BEF-China is the largest Biodiversity-Ecosystem Functioning (BEF) experiment worldwide, which investigates the consequences of species loss on ecosystem-level processes by manipulating tree diversity in Chinese forests. The project builds on previous BEF experiments conducted in laboratory microcosms and grasslands, but focuses on the largely unexplored area of tree diversity. In 2008, BEF-China has been set up as a joint Chinese-German-Swiss research project funded by the German Research Foundation, the National Natural Science Foundation of China and the Swiss National Science Foundation.
The project aims to understand how changes in forest biodiversity affect key ecosystem processes, such as carbon and nutrient cycling, and how these changes in turn impact the provision of ecosystem services, such as timber production and carbon sequestration. The research is conducted in a network of forest plots with varying levels of biodiversity and environmental conditions across China and involves a range of disciplines, from ecology to economics. The ultimate goal of BEF-China is to provide insights into how to manage forests sustainably for the benefit of both biodiversity and human well-being.
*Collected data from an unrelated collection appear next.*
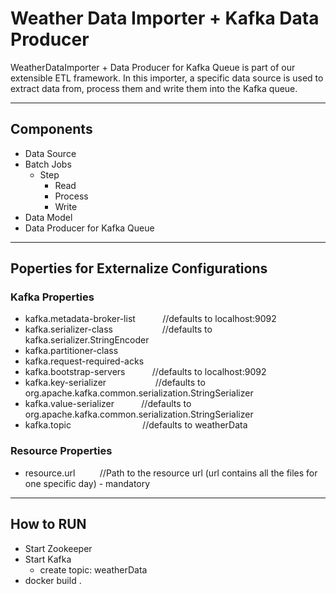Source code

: # Weather Data Importer + Kafka Data Producer
WeatherDataImporter + Data Producer for Kafka Queue is part of our extensible ETL framework. In this importer, a specific data source is used to extract data from, process them and write them into the Kafka queue.

-----------------------------
## Components
- Data Source
- Batch Jobs
  - Step
      - Read
      - Process
      - Write
- Data Model
- Data Producer for Kafka Queue

-------------------------------

## Poperties for Externalize Configurations 

### Kafka Properties

* kafka.metadata-broker-list &nbsp;&nbsp;&nbsp;&nbsp;&nbsp;&nbsp;&nbsp;&nbsp;&nbsp; //defaults to localhost:9092
* kafka.serializer-class      &nbsp;&nbsp;&nbsp;&nbsp;&nbsp;&nbsp;&nbsp;&nbsp;&nbsp;&nbsp;&nbsp;&nbsp;&nbsp;&nbsp;&nbsp;&nbsp;&nbsp;&nbsp; //defaults to kafka.serializer.StringEncoder
* kafka.partitioner-class     &nbsp;&nbsp;&nbsp;&nbsp;&nbsp;&nbsp;&nbsp;&nbsp;&nbsp;
* kafka.request-required-acks &nbsp;&nbsp;&nbsp;&nbsp;&nbsp;&nbsp;&nbsp;&nbsp;&nbsp;
* kafka.bootstrap-servers     &nbsp;&nbsp;&nbsp;&nbsp;&nbsp;&nbsp;&nbsp;&nbsp;&nbsp; //defaults to localhost:9092
* kafka.key-serializer         &nbsp;&nbsp;&nbsp;&nbsp;&nbsp;&nbsp;&nbsp;&nbsp;&nbsp;&nbsp;&nbsp;&nbsp;&nbsp;&nbsp;&nbsp;&nbsp;&nbsp;&nbsp; //defaults to org.apache.kafka.common.serialization.StringSerializer
* kafka.value-serializer      &nbsp;&nbsp;&nbsp;&nbsp;&nbsp;&nbsp;&nbsp;&nbsp;&nbsp; //defaults to org.apache.kafka.common.serialization.StringSerializer
* kafka.topic                 &nbsp;&nbsp;&nbsp;&nbsp;&nbsp;&nbsp;&nbsp;&nbsp;&nbsp;&nbsp;&nbsp;&nbsp;&nbsp;&nbsp;&nbsp;&nbsp;&nbsp;&nbsp;&nbsp;&nbsp;&nbsp;&nbsp;&nbsp;&nbsp;&nbsp;&nbsp;&nbsp; //defaults to weatherData


### Resource Properties

* resource.url &nbsp;&nbsp;&nbsp;&nbsp;&nbsp;&nbsp;&nbsp;&nbsp;&nbsp;//Path to the resource url (url contains all the files for one specific day) - mandatory

--------------------------------

## How to RUN

- Start Zookeeper
- Start Kafka
  - create topic: weatherData
- docker build .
BEF-China is a forest diversity experiment conducted at two sites (A and B). The BEF-China main experiment sites are located near Xingangshan, Dexing, Jiangxi Province in southeast China. The experiment involves planting 40 native broad-leaved tree species, 18 shrub species, and two commercial coniferous plantation species for monoculture comparisons. The forest plots are organized into six sets of 16 tree species each, with six levels of tree species richness (ranging from 0 to 16 species). Shrub diversity is also manipulated as a split-plot factor with four diversity levels (ranging from 0 to 8 species). The experiment also includes both random and non-random extinction scenarios. The experiment was established in 2009 (site A) and 2010 (site B) with plot sizes of 1 mu (25.81 x 25.81 m) and 400 trees per mu (6000 per ha) planted at a distance of 1.29 m. The treatments were randomly allocated to plots, and the position of trees within plots was also randomized. Annual measurements of diameter at breast height, height, and other functions are taken, and “ecoscape” variables are also assessed.